Hoda knew that I'd had an accident of some kind in December. I told her that, yes, indeed, I'd had a concussion. She said an accident was bound to happen at that time. The push-pull was bound to manifest itself in some way then. That gave me goose bumps!

Hoda went on to tell me that while my sun sign is in Pisces, my rising sign is in Virgo. Virgo is the direct opposite of Pisces and shares very few traits in common. So this creates push-pull, but also the potential of great balance. The two signs alone are generally weaker, but produce a very strong sign combination together. Pisces is romantic, imaginative, idealistic while Virgo is analytical, pragmatic, down to earth and practical. This gives the ability to take the imagined and create and apply it in the real world. In addition to this, Hoda told me my Pisces sign falls under the house of Libra - bringing a balance and a pension for art, love and beauty. My moon sign is in Sagitarius, which is where I get my philosophical, intellectual side, a quick mind and pace of life that is hard for others to keep up with sometimes, and my love of learning and traveling.
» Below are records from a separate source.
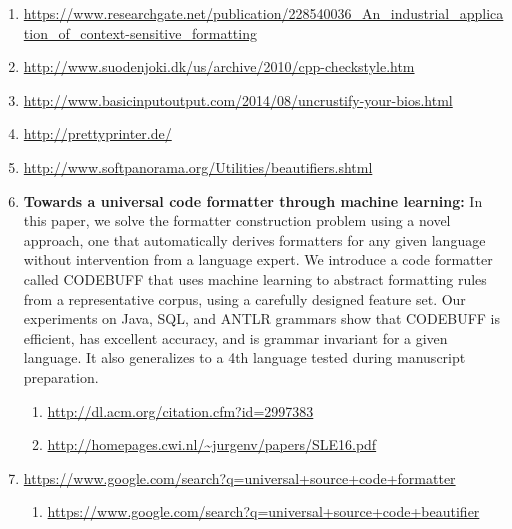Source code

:     \begin{sloppypar}
    \begin{myquote}\RaggedRight
    \begin{enumerate}[leftmargin=*,parsep=0pt]

    \item \url{https://www.researchgate.net/publication/228540036_An_industrial_application_of_context-sensitive_formatting}

    \item \url{http://www.suodenjoki.dk/us/archive/2010/cpp-checkstyle.htm}

    \item \url{http://www.basicinputoutput.com/2014/08/uncrustify-your-bios.html}

    \item \url{http://prettyprinter.de/}

    \item \url{http://www.softpanorama.org/Utilities/beautifiers.shtml}

    \item

    {\bfseries Towards a universal code formatter through machine learning:}
    In this paper, we solve the formatter construction problem using a novel approach, one that
    automatically derives formatters for any given language without intervention from a language
    expert. We introduce a code formatter called CODEBUFF that uses machine learning to abstract
    formatting rules from a representative corpus, using a carefully designed feature set. Our
    experiments on Java, SQL, and ANTLR grammars show that CODEBUFF is efficient, has excellent
    accuracy, and is grammar invariant for a given language. It also generalizes to a 4th language
    tested during manuscript preparation.
    \begin{enumerate}[nolistsep,topsep=0pt,label=$\star$]
        \item \url{http://dl.acm.org/citation.cfm?id=2997383}
        \item \url{http://homepages.cwi.nl/~jurgenv/papers/SLE16.pdf}
    \end{enumerate}

    \item \url{https://www.google.com/search?q=universal+source+code+formatter}
    \begin{enumerate}[nolistsep,topsep=0pt,label=$\star$]
        \item \url{https://www.google.com/search?q=universal+source+code+beautifier}
    \end{enumerate}


\end{enumerate}
\end{myquote}
\end{sloppypar}
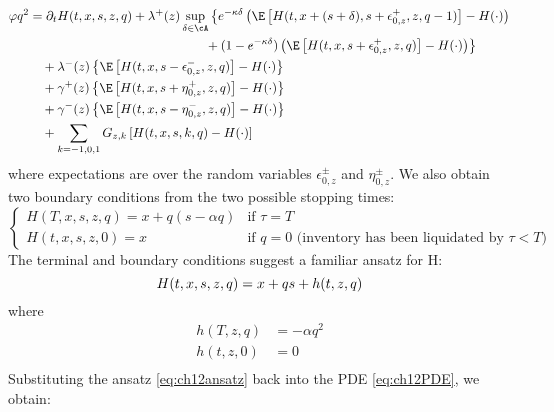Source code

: \documentclass[12pt]{article}
\begin{document}
\begin{equation}\label{eq:ch12PDE}
\begin{split}
\varphi q^2 & = \partial_t H(t,x,s,z,q) + \lambda^+(z)  \sup\limits_{\delta \in \cA} \left\lbrace  e^{ -\kappa \delta } \left( \E \left[ H(t,x + (s + \delta), s + \epsilon^+_{0,z}, z, q-1) \right] - H(\cdot) \right) \right. \\
& \left. \hphantom{\partial_t H(t,x,s,z,q) + \lambda^+(z)  \sup\limits_{\delta \in \cA} \left\lbrace \right.} + (1 - e^{-\kappa \delta}) \left( \E \left[ H(t, x, s+\epsilon^+_{0,z},z,q) \right] - H(\cdot) \right) \right\rbrace \\
& \quad + \lambda^-(z) \left\lbrace \E \left[ H(t,x, s-\epsilon^-_{0,z},z,q) \right] - H(\cdot) \right\rbrace \\
& \quad + \gamma^+(z) \left\lbrace \E \left[ H(t,x, s+\eta^+_{0,z},z,q) \right] - H(\cdot) \right\rbrace \\
& \quad + \gamma^-(z) \left\lbrace \E \left[ H(t,x, s-\eta^-_{0,z},z,q) \right] - H(\cdot) \right\rbrace \\
& \quad + \sum_{k=-1,0,1} G_{z,k} \left[ H(t,x,s,k,q) - H(\cdot) \right]
\end{split}
\end{equation}
where expectations are over the random variables $\epsilon^{\pm}_{0,z}$ and $\eta^{\pm}_{0,z}$. We also obtain two boundary conditions from the two possible stopping times:
\[\begin{cases}
H(T,x,s,z,q) = x + q(s - \alpha q) & \text{if }\tau = T \\
H(t,x,s,z,0) = x & \text{if } q=0 \text{ (inventory has been liquidated by } \tau < T \text{)}
\end{cases}\]
The terminal and boundary conditions suggest a familiar ansatz for H:
\begin{equation}\label{eq:ch12ansatz}
H(t,x,s,z,q) = x + qs + h(t,z,q) \\
\end{equation}
where
\begin{align*}
h(T,z,q) & = -\alpha q^2  \\
h(t,z,0) &  = 0  \\
\end{align*}
Substituting the ansatz \ref{eq:ch12ansatz} back into the PDE \ref{eq:ch12PDE}, we obtain:
\end{document}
Hoda said I was bound to travel. From my chart, she was surprised I did not grow up in a military family. I said I stayed relatively put with my family until college, but then I caught the travel bug and haven't stayed put long since then. She said I am not done traveling or wandering; much more is to come. That my Virgo rising and dual Capricorn parents really helped to ground me though. She said that I have a talent for healing that will pop up at some point, that I'm good with animals and children, that I am a creative, a councilor, a healer, a writer and a teacher. That, as far as the visual arts, I would be good at graphic design and film.

One of the most interesting things she told me, which I already see playing out, is that I will always have 2 careers going on at once. I need this to challenge my mind from being bored and to balance, its in my nature. She said one career would always involve graphics/technology and the other would involve self-growth and being of service to others. She told me more and work would be coming in from a distance, allowing me to work anywhere and not be tied to one place. She said that with any effort on my part, money would come in. In regards to my career, she said it would be a great and beneficial thing to combine the graphic/technology with the spiritual and healing, that there will always be comfort and a feeling of home in the spiritual for me. Funny that is already starting to happen.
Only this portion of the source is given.